The analogous reaction of iron with oxygen in the presence of water is responsible for the formation of rust, an oxide of iron.

As Ca is oxidized in Equation 4.25, oxygen is transformed from neutral O2 to two O2– ions. When an atom, ion, or molecule has become more negatively charged (gained electrons), we say that it is reduced; the gain of electrons by a substance is called reduction. When one reactant loses electrons, another reactant must gain them; the oxidation of one substance is always accompanied by the reduction of another as electrons are transferred between them, as shown in Figure 4.13. Reactions in which electrons are transferred between reactants are called oxidation-reduction, or redox reactions.

Figure 4.13 Oxidation is the loss of electrons by a substance; reduction is the gain of electrons by a substance. Oxidation of one substance is always accompanied by reduction of another.

Oxidation Numbers

Because electrons are not shown explicitly in chemical equations, we must do some work to determine whether a reaction involves oxidation and reduction. The concept of oxidation numbers (also called oxidation states) was devised as a simple way of keeping track of electrons in reactions. We define the oxidation number of an atom in a substance to be the actual charge of the atom if it is a monatomic ion; otherwise, it is the hypothetical charge assigned to the atom using a set of rules. An oxidation-reduction reaction is one in which one or more atoms change oxidation numbers, implying the transfer of electrons. Oxidation occurs when there is an increase in oxidation number, whereas reduction occurs when there is a reduction in oxidation number.

We use the following rules for assigning oxidation numbers:

  1. For an atom in its elemental form, the oxidation number is always zero. Thus, each H atom in the H2 molecule has an oxidation number of 0, and each P atom in the P4 molecule has an oxidation number of 0.
  2. For any monatomic ion, the oxidation number equals the charge on the ion. Thus K+ has an oxidation number of +1, S2– has an oxidation state of -2, and so forth. The alkali metal ions (group 1A) always have a 1+ charge, and therefore the alkali metals always have an oxidation number of +1 in their compounds. Similarly, the alkaline earth metals (group 2A) are always +2, and aluminum (group 3A) is always +3 in their compounds. (In writing oxidation numbers, we will write the sign before the number to distinguish them from the actual electronic charges, which we write with the number first.)
  3. Nonmetals usually have negative oxidation numbers, although they can sometimes be positive:
    1. The oxidation number of oxygen is usually -2 in both ionic and molecular compounds. The major exception is in compounds called peroxides, which contain the O22– ion, giving each oxygen an oxidation number of -1.
    2. The oxidation number of hydrogen is +1 when bonded to nonmetals and -1 when bonded to metals.
    3. The oxidation number of fluorine is -1 in all compounds. The other halogens have an oxidation number of -1 in most binary compounds. When combined with oxygen, as in oxyanions, they have positive oxidation states.
  4. The sum of the oxidation numbers of all atoms in a neutral compound is zero. The sum of the oxidation numbers in a polyatomic ion equals the charge of the ion. For example, in the hydronium ion, H3O+, the oxidation number of each hydrogen is +1 and that of oxygen is -2. Thus the sum of the oxidation numbers is 3(+1) + (-2) = +1, which equals the net charge of the ion. This rule is very useful in obtaining the oxidation number of one atom in a compound or ion if you know the oxidation numbers of the other atoms, as illustrated in Sample Exercise 4.6.

SAMPLE EXERCISE 4.6

Determine the oxidation state of sulfur in each of the following: (a) H2S; (b) S8; (c) SCl2; (d) Na2SO3; (e) SO42–.
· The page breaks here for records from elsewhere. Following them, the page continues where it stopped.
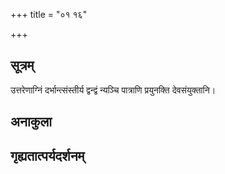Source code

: +++
title = "०१ १६"

+++
## सूत्रम्
उत्तरेणाग्निं दर्भान्त्संस्तीर्य द्वन्द्वं न्यञ्चि पात्राणि प्रयुनक्ति देवसंयुक्तानि।
## अनाकुला

## गृह्यतात्पर्यदर्शनम्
SOLUTION (a) Hydrogen has an oxidation number of +1 (rule 3b). Because the H2S molecule is neutral, the sum of the oxidation numbers must equal zero (rule 4). Letting x equal the oxidation number of S, we have 2(+1) + x = 0. Thus, S has an oxidation number of -2.

(b) Because this is an elemental form of sulfur, the oxidation number of S is 0 (rule 1).

(c) Because this is a binary compound, we expect chlorine to have an oxidation number of -1 (rule 3c). The sum of the oxidation numbers must equal zero (rule 4). Letting x equal the oxidation number of S, we have x +2(-1) = 0. Consequently, the oxidation number of S must be +2.

(d) Sodium, an alkali metal, is always found in compounds with an oxidation number of +1 (rule 2). Oxygen has a common oxidation state of -2 (rule 3a). Letting x equal the oxidation number of S, we have 2(+1) + x +3(-2) = 0. Therefore, the oxidation number of S in this compound is +4.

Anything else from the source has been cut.